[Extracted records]
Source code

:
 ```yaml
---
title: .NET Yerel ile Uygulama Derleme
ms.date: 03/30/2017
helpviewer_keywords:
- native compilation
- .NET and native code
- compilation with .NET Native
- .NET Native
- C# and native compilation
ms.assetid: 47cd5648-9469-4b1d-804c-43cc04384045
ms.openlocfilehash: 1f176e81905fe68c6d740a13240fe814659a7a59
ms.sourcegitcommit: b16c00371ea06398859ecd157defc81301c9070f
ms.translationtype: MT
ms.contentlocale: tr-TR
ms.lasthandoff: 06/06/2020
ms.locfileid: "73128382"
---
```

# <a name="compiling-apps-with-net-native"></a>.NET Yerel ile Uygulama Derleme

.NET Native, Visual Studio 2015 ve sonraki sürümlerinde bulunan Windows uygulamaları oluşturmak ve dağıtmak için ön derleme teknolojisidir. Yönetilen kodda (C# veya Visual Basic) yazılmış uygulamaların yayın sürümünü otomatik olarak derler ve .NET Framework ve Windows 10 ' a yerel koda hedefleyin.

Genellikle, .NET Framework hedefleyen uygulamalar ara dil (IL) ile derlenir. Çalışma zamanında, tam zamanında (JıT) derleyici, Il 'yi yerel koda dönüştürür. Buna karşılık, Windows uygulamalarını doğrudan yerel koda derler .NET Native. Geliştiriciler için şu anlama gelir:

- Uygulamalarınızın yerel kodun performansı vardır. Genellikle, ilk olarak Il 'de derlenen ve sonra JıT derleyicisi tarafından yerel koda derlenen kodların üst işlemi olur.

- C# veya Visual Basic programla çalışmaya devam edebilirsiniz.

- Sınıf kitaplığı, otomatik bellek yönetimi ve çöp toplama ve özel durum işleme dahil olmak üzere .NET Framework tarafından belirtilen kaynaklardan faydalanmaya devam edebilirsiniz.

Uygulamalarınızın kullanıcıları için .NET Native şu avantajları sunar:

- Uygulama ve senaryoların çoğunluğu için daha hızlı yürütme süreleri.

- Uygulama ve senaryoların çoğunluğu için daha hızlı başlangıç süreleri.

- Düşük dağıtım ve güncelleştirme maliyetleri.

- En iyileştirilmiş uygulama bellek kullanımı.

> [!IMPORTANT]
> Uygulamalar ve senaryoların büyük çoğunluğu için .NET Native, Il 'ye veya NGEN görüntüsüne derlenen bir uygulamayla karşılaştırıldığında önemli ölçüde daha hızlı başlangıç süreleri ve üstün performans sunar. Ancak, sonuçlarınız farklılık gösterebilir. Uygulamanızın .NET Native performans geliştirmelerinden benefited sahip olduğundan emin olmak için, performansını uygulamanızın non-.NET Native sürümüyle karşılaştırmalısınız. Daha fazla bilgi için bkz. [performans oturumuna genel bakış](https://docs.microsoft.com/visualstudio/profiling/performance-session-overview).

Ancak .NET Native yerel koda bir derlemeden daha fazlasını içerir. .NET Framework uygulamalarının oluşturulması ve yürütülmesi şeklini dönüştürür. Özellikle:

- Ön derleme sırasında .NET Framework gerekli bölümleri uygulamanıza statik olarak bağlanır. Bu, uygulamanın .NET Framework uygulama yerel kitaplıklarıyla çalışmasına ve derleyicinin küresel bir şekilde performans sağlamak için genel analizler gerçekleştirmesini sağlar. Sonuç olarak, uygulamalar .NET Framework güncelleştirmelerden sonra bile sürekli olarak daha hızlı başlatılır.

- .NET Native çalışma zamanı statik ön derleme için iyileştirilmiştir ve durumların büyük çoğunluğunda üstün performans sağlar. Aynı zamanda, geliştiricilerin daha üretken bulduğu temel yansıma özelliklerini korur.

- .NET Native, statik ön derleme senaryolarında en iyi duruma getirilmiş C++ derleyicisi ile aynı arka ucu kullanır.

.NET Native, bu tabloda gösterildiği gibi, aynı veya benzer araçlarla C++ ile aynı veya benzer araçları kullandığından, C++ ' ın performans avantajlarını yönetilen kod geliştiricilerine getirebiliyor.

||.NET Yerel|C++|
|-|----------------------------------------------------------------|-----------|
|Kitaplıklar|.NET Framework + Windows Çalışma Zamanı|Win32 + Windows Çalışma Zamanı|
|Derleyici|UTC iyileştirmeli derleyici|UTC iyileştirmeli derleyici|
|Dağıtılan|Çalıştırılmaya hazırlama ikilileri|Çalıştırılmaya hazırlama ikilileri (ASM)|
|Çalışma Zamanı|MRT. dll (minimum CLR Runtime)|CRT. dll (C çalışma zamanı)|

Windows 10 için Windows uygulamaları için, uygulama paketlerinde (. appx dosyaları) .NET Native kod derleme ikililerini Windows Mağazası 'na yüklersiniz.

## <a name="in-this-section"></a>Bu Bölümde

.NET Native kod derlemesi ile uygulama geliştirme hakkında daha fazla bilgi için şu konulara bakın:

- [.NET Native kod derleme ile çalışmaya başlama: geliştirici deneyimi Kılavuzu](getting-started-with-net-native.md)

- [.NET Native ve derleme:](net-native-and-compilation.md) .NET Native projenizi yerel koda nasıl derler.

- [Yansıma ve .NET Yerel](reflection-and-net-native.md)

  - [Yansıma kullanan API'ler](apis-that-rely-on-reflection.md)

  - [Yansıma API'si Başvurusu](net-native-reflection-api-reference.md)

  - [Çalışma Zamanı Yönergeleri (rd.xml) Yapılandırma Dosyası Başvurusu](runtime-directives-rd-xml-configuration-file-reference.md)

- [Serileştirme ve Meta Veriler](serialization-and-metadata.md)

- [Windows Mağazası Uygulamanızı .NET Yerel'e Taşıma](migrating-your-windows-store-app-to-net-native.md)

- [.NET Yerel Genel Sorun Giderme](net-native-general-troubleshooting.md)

▶ [What you need to do]: All that belongs in the answer is the run of lines above from the line containing "kod geliştiricilerine getirebiliyor." through the line containing "- [Çalışma Zamanı", exactly as written.

▶ [Task solution]:
.NET Native, bu tabloda gösterildiği gibi, aynı veya benzer araçlarla C++ ile aynı veya benzer araçları kullandığından, C++ ' ın performans avantajlarını yönetilen kod geliştiricilerine getirebiliyor.

||.NET Yerel|C++|
|-|----------------------------------------------------------------|-----------|
|Kitaplıklar|.NET Framework + Windows Çalışma Zamanı|Win32 + Windows Çalışma Zamanı|
|Derleyici|UTC iyileştirmeli derleyici|UTC iyileştirmeli derleyici|
|Dağıtılan|Çalıştırılmaya hazırlama ikilileri|Çalıştırılmaya hazırlama ikilileri (ASM)|
|Çalışma Zamanı|MRT. dll (minimum CLR Runtime)|CRT. dll (C çalışma zamanı)|

Windows 10 için Windows uygulamaları için, uygulama paketlerinde (. appx dosyaları) .NET Native kod derleme ikililerini Windows Mağazası 'na yüklersiniz.

## <a name="in-this-section"></a>Bu Bölümde

.NET Native kod derlemesi ile uygulama geliştirme hakkında daha fazla bilgi için şu konulara bakın:

- [.NET Native kod derleme ile çalışmaya başlama: geliştirici deneyimi Kılavuzu](getting-started-with-net-native.md)

- [.NET Native ve derleme:](net-native-and-compilation.md) .NET Native projenizi yerel koda nasıl derler.

- [Yansıma ve .NET Yerel](reflection-and-net-native.md)

  - [Yansıma kullanan API'ler](apis-that-rely-on-reflection.md)

  - [Yansıma API'si Başvurusu](net-native-reflection-api-reference.md)

  - [Çalışma Zamanı Yönergeleri (rd.xml) Yapılandırma Dosyası Başvurusu](runtime-directives-rd-xml-configuration-file-reference.md)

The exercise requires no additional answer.